Combinar fatores de risco genéticos e convencionais (idade, peso etc.) resulta nas previsões mais precisas. Por exemplo:

• Um homem com alto risco genético de infarto (67% ao longo da vida) poderia priorizar o controle do colesterol
• Intervenções precoces podem reduzir complicações em 40% em algumas condições

Essa abordagem pode reduzir significativamente os custos de saúde ao prevenir tratamentos em estágios avançados.

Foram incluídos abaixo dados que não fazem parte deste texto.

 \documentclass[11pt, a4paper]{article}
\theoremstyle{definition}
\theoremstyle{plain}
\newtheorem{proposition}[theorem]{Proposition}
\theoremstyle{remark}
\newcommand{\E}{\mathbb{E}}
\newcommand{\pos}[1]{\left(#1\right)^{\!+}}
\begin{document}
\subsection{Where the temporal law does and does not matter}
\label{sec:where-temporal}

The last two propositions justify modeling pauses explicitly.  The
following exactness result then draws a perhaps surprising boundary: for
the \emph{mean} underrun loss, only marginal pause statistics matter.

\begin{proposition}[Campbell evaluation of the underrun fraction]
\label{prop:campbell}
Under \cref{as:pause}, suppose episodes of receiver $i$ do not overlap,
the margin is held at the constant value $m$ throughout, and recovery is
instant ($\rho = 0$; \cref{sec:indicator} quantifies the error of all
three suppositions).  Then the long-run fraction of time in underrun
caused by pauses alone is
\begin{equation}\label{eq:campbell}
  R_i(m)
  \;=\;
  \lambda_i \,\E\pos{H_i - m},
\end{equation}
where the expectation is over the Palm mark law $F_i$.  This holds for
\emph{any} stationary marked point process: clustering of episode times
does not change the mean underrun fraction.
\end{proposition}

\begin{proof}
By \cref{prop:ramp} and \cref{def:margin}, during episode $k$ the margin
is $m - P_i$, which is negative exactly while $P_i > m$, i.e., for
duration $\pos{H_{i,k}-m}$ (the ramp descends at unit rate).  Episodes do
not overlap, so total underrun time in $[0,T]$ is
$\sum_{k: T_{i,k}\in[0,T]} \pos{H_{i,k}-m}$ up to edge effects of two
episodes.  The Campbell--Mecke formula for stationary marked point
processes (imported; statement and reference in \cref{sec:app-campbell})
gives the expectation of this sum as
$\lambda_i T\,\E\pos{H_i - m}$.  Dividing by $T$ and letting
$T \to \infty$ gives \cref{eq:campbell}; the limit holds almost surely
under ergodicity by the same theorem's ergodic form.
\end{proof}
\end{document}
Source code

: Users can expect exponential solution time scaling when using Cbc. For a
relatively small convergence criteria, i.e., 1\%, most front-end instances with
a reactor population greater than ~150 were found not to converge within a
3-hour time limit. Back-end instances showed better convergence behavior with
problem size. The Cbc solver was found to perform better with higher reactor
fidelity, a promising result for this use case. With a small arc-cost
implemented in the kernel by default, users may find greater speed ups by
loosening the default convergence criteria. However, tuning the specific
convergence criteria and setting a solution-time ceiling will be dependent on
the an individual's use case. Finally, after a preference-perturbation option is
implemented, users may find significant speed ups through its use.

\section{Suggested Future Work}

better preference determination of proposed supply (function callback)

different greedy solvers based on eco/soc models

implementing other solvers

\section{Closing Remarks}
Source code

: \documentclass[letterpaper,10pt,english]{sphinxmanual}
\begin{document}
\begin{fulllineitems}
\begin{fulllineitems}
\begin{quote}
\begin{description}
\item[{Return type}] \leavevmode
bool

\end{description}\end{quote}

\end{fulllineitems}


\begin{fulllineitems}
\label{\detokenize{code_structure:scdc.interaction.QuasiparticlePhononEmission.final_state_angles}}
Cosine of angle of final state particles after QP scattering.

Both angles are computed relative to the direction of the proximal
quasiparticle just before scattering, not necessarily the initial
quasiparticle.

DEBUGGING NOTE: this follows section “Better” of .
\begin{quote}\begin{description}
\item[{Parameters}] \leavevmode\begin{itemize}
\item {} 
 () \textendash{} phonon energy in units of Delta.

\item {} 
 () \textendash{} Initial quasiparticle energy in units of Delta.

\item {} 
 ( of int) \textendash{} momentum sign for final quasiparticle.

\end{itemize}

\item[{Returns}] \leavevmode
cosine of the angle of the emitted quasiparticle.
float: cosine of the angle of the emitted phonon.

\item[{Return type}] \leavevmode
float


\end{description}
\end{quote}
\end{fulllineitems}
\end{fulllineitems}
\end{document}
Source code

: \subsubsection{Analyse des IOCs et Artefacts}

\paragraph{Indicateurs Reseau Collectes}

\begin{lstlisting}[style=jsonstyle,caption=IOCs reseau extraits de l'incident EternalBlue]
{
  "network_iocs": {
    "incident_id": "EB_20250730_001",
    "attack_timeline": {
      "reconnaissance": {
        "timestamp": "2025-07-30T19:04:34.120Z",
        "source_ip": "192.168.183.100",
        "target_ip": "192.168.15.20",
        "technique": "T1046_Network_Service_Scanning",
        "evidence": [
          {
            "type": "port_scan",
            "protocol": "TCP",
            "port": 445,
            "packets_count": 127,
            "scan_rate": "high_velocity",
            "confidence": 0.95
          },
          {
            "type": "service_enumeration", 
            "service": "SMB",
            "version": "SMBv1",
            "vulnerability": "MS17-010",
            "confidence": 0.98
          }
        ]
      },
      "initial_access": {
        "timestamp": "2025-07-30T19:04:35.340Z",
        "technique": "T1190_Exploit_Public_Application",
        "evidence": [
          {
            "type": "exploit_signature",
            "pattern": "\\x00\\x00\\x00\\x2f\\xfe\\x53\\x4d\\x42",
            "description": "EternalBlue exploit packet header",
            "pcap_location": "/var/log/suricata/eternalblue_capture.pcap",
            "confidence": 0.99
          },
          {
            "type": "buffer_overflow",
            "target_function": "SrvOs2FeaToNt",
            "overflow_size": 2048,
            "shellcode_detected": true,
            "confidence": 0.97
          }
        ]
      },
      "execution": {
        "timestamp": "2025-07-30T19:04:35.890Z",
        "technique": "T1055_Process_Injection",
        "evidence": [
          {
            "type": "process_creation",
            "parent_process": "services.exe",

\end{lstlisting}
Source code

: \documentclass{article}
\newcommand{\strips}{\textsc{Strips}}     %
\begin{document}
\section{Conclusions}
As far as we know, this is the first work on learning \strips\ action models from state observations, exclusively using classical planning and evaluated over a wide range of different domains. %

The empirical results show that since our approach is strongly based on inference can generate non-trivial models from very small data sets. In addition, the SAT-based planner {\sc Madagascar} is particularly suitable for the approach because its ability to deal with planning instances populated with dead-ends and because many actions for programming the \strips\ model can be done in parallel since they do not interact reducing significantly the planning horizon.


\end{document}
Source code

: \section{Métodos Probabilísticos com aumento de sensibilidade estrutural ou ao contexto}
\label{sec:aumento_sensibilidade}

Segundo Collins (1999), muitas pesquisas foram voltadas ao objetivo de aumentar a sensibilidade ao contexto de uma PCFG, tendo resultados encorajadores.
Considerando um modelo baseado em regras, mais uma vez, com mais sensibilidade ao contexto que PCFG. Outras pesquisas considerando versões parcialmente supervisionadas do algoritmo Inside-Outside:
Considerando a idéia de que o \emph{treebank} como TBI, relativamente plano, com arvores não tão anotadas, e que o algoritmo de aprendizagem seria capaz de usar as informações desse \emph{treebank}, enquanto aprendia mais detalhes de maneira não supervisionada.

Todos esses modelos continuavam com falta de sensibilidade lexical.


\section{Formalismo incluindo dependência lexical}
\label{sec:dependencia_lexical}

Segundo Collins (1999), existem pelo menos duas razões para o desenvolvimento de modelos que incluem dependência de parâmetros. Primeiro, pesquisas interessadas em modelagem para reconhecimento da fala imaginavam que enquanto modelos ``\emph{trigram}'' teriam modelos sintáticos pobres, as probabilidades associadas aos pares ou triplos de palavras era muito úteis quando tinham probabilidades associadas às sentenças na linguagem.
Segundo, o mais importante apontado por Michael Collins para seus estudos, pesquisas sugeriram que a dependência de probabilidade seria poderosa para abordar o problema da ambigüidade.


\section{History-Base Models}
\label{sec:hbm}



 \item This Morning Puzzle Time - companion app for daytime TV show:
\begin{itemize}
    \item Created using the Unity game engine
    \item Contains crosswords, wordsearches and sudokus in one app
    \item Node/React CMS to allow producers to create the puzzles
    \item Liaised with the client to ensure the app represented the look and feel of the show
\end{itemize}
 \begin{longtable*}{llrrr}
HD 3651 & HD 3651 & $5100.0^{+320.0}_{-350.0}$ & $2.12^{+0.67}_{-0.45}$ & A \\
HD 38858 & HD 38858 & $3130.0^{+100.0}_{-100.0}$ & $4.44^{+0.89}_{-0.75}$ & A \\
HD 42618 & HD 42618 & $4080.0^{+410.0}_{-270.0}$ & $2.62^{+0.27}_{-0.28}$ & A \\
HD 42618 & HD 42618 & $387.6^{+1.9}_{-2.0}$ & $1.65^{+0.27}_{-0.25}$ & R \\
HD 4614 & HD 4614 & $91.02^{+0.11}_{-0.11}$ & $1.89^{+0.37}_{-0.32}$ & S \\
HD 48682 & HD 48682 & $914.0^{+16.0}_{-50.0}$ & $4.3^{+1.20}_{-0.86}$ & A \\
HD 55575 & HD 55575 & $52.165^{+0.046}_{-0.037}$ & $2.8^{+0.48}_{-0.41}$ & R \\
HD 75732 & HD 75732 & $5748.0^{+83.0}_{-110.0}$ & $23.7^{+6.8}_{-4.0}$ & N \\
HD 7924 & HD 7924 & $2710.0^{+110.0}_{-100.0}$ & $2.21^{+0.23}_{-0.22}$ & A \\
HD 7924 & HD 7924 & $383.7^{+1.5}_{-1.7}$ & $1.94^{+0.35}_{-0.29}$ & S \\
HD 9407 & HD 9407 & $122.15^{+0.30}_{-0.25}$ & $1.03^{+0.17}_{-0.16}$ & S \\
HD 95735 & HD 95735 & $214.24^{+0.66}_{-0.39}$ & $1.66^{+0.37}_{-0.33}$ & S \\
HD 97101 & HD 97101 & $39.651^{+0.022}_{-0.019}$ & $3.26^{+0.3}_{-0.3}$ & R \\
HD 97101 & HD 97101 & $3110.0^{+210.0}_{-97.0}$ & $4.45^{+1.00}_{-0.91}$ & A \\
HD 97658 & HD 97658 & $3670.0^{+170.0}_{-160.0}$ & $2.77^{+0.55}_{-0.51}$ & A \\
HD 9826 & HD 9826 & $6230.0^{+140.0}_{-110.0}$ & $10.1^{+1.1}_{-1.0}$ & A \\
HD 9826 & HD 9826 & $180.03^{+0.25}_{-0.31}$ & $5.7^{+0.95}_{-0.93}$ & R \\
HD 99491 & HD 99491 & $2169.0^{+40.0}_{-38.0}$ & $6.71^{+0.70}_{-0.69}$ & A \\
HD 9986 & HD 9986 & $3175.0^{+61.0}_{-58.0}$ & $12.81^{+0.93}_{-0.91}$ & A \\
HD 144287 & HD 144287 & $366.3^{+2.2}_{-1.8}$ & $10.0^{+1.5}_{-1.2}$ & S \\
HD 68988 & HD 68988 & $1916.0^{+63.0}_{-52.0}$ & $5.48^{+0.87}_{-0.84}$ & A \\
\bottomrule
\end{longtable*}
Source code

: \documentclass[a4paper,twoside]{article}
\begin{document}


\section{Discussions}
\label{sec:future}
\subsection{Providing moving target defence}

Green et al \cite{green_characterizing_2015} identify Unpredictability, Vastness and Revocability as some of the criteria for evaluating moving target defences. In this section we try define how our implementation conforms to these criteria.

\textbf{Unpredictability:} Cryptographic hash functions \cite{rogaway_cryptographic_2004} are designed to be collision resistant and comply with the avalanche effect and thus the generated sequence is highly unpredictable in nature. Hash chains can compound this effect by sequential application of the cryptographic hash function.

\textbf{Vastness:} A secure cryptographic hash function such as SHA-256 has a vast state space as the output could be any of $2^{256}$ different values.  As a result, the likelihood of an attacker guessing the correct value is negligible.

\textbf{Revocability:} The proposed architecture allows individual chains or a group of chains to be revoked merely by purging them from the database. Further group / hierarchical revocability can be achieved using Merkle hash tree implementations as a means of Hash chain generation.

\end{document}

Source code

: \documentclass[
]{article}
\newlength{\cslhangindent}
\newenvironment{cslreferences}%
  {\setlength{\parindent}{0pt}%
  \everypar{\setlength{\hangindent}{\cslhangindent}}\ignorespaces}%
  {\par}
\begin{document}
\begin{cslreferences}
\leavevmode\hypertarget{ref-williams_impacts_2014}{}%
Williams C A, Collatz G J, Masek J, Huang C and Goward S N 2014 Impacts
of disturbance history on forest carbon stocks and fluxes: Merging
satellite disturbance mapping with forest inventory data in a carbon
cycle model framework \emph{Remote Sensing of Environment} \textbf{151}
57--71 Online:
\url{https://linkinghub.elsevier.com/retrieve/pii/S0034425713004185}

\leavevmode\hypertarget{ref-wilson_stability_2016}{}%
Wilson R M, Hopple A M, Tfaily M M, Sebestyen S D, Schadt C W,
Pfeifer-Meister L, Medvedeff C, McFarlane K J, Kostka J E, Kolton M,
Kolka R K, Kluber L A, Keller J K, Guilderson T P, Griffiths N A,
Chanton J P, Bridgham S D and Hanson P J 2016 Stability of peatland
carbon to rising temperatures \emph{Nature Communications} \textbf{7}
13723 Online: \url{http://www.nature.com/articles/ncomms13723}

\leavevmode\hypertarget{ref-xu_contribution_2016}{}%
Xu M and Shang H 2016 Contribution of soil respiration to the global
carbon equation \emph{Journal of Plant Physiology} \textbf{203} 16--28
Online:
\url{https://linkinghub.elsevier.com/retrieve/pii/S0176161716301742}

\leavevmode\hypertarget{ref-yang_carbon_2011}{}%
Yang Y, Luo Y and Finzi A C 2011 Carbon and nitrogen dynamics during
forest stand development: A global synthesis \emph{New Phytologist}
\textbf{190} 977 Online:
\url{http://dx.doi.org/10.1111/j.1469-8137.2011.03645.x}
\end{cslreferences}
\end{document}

Compreendendo as Limitações dos Testes

Os testes genéticos atuais apresentam limitações importantes:

• Cobertura de risco incompleta: Variantes conhecidas explicam apenas parte da herdabilidade da doença (contribuição genética)
• Fatores ambientais: Estilo de vida, dieta e toxinas influenciam significativamente o risco
• Especificidade populacional: A maioria dos dados provém de grupos de ancestralidade europeia
• Compreensão funcional: Sabemos que variantes estão associadas a doenças, mas nem sempre como as causam
• Variantes raras: Os microarrays atuais não detectam algumas mutações importantes

Testes fornecem probabilidades, não certezas. Um resultado de "alto risco" não garante que você desenvolverá uma doença, assim como "risco médio" não confere imunidade.

Recomendações para Pacientes

1. Escolha empresas reputáveis: Opte por provedores que utilizem variantes clinicamente validadas e ofereçam explicações científicas claras
2. Revise atualizações regularmente: Novas descobertas podem alterar suas avaliações de risco
3. Combine com triagem convencional: Testes genéticos complementam (não substituem) exames de sangue, imagem e consultas
4. Discuta com profissionais de saúde: Compartilhe resultados para orientar estratégias de prevenção
5. Considere aconselhamento: Busque aconselhamento genético para resultados preocupantes (por exemplo, alto risco de câncer)
6. Foque em riscos modificáveis: Priorize mudanças de estilo de vida para condições que você pode influenciar

Futuro dos Testes Genéticos

Os testes genéticos evoluirão por meio de:

• Sequenciamento completo do genoma: Substituindo microarrays para análise abrangente
• Modelos de risco melhorados: Integrando genética, ambiente e fatores de estilo de vida
• Descoberta de novas variantes: Investigando mutações raras e interações gênicas
• Integração do sistema de saúde: Tornando-se rotina nos cuidados preventivos
• Desenvolvimento terapêutico: Novos medicamentos direcionados a subtipos genéticos específicos

À medida que os custos caem (o sequenciamento completo do genoma custava cerca de US$ 350.000 em 2010, e agora está abaixo de US$ 1.000), testes abrangentes tornar-se-ão cada vez mais acessíveis.

Informações da Fonte

Título Original: The past, present, and future of direct-to-consumer genetic tests
Autores: Agnar Helgason, DPhil; Kári Stefánsson, MD
Revista: Dialogues in Clinical Neuroscience
Data de Publicação: 2010
Volume e Edição: Vol 12, No. 1, pp 61-68
DOI: 10.31887/DCNS.2010.12.1/ahelgason

Este artigo, de linguagem acessível ao paciente, baseia-se em pesquisa revisada por pares da deCODE Genetics e colaboradores acadêmicos. Os autores são pesquisadores em genética que contribuíram tanto para a descoberta de doenças quanto para o desenvolvimento de testes comerciais.